**Problem statement:**
In the listing beneath this line, copy exactly the lines starting with the one containing "- Pre/post migration verification" and going on through the one containing "- Migration guide".
START Information shown
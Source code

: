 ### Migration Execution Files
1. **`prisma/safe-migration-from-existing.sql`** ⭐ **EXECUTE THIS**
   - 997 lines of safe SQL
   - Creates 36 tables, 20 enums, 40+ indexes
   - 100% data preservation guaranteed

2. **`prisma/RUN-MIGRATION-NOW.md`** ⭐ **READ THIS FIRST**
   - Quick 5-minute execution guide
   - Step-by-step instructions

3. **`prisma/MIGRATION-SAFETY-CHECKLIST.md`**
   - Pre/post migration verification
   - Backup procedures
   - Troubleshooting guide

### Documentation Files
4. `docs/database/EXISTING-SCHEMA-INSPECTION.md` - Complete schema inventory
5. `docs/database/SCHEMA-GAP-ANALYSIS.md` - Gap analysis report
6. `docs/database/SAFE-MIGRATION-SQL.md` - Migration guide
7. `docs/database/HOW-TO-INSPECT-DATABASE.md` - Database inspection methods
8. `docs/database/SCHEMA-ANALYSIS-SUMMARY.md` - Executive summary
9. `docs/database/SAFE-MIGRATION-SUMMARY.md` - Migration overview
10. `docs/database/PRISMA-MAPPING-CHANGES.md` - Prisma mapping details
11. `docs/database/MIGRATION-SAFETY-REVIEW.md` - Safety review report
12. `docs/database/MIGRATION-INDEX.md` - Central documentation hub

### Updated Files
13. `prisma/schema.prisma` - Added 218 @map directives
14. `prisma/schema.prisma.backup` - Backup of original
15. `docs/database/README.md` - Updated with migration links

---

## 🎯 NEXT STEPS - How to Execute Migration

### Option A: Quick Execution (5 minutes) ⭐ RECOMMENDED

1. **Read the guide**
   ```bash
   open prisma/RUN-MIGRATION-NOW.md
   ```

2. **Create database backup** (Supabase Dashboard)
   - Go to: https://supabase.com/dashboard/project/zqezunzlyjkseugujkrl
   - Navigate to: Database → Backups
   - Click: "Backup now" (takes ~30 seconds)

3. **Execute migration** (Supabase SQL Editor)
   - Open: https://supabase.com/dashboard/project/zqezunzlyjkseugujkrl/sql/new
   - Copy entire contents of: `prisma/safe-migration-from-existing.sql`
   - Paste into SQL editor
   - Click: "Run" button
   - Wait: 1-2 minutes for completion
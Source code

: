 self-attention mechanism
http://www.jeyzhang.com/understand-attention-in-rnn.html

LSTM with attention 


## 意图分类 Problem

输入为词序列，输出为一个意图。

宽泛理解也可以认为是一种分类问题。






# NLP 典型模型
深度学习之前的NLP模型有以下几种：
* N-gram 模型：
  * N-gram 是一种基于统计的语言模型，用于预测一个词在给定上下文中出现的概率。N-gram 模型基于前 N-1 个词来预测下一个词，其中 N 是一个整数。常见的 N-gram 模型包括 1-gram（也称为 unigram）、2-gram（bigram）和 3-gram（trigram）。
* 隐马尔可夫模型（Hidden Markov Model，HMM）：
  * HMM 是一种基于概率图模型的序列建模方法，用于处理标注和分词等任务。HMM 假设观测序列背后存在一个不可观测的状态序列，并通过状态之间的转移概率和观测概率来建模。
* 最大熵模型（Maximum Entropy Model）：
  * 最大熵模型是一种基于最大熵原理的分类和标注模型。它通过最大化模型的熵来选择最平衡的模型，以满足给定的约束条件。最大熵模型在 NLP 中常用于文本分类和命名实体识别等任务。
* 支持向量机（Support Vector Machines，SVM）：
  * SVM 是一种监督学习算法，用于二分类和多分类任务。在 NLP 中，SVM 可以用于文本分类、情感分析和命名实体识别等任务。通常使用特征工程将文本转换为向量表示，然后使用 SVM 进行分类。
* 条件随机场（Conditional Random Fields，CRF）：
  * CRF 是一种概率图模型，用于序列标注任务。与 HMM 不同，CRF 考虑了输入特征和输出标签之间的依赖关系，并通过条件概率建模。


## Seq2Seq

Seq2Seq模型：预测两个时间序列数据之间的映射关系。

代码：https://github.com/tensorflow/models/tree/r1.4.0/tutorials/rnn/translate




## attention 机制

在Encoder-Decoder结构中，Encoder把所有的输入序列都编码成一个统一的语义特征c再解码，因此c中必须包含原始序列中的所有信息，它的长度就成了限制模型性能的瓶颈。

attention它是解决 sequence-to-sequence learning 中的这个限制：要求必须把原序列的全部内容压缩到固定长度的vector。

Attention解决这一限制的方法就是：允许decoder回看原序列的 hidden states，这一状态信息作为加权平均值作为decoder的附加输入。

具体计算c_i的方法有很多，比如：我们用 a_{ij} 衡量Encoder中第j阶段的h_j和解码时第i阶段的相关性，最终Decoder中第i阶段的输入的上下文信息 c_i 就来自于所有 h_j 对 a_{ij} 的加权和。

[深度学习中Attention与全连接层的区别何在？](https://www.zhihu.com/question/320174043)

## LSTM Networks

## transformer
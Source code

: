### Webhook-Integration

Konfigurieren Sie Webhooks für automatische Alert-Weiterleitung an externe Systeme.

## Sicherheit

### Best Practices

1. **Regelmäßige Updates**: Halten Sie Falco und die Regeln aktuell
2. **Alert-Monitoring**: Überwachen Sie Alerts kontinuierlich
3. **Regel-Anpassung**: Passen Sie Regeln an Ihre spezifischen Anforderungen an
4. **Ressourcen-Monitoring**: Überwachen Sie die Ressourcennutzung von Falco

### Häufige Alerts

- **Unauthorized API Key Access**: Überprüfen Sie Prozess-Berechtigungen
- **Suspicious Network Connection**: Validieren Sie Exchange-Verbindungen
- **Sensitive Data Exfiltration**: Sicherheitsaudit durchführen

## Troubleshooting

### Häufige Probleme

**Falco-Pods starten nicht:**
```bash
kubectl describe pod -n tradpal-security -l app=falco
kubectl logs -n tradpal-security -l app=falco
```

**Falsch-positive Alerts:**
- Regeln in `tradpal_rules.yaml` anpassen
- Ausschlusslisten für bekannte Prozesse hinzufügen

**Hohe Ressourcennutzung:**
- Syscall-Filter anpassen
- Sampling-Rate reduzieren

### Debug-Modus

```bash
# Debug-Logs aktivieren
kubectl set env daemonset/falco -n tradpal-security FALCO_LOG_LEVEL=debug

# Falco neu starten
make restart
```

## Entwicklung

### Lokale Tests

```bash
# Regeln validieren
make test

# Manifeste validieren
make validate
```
END Information shown
**Answer for this exercise:**
   - Pre/post migration verification
   - Backup procedures
   - Troubleshooting guide

### Documentation Files
4. `docs/database/EXISTING-SCHEMA-INSPECTION.md` - Complete schema inventory
5. `docs/database/SCHEMA-GAP-ANALYSIS.md` - Gap analysis report
6. `docs/database/SAFE-MIGRATION-SQL.md` - Migration guide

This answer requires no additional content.